Há precisamente uma semana, a Mossad fez rebentar milhares de pagers e walkie-talkies no Líbano, propriedade de membros do Hezbollah, provocando a morte de 28 terroristas, cinco civis e duas crianças. Já nas últimas 48 horas, Israel começou a bombardear – sem autorização do Governo do Líbano - guarnições do Hezbollah, no sul do país; 558 pessoas morreram, 35 das quais crianças.

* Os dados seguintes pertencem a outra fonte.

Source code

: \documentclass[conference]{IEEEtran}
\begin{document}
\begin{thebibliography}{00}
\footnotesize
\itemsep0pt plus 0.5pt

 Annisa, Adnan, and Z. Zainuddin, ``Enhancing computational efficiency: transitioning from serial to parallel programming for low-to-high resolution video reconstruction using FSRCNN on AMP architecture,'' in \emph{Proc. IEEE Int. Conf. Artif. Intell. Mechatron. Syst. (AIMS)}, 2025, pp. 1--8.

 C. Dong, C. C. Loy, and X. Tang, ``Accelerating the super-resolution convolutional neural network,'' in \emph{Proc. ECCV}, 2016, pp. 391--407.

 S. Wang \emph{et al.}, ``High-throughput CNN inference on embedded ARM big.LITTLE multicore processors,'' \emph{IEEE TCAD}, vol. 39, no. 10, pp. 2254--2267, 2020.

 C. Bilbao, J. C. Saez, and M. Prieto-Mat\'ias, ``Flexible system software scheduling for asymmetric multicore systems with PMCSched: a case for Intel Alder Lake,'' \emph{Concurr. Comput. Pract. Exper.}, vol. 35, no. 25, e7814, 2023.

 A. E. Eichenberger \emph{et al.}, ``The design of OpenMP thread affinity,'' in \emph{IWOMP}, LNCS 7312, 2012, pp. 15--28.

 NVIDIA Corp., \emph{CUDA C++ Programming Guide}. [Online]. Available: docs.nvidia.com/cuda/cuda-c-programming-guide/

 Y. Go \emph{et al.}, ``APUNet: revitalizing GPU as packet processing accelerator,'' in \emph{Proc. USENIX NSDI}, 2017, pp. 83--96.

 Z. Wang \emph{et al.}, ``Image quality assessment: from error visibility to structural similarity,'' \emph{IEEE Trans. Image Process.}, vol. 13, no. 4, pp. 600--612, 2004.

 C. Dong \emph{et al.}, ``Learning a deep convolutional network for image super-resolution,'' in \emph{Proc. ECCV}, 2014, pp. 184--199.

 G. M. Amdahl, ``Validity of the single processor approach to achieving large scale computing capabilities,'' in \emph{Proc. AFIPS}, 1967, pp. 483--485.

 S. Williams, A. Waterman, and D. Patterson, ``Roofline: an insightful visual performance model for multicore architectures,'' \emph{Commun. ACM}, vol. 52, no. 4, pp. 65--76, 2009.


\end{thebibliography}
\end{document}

António Guterres, secretário-geral das Nações Unidas, lançou hoje um alerta: o Líbano não pode tornar-se "outra Gaza". Josep Borrell, chefe da diplomacia na União Europeia, escreveu, nas redes sociais, que o "Conselho de Segurança tem de desempenhar o seu papel". E Joe Biden, Presidente dos Estados Unidos, diz que "os civis estão a passar pelo inferno". Em Gaza, segundo o ministério da saúde regional (controlado pelo Hamas), já morreram 40 mil pessoas, metade das quais mulheres e crianças.

O direito internacional não terá uma palavra a dizer? Dois especialistas ouvidos pela Renascença acreditam que sim.

André Pereira Matos, professor na Universidade Aberta, nota que se há um ano podiam existir dúvidas, “neste momento” ninguém com “seriedade e objetividade” poderá negar que Israel está a violar a lei internacional.

“Quando vemos sucessivos ataques a escolas e a hospitais, já para não falar de outros alvos de carácter civil, essa é, independentemente da justificação que seja apresentada, uma violação do direito internacional, ponto final”, diz o especialista à Renascença.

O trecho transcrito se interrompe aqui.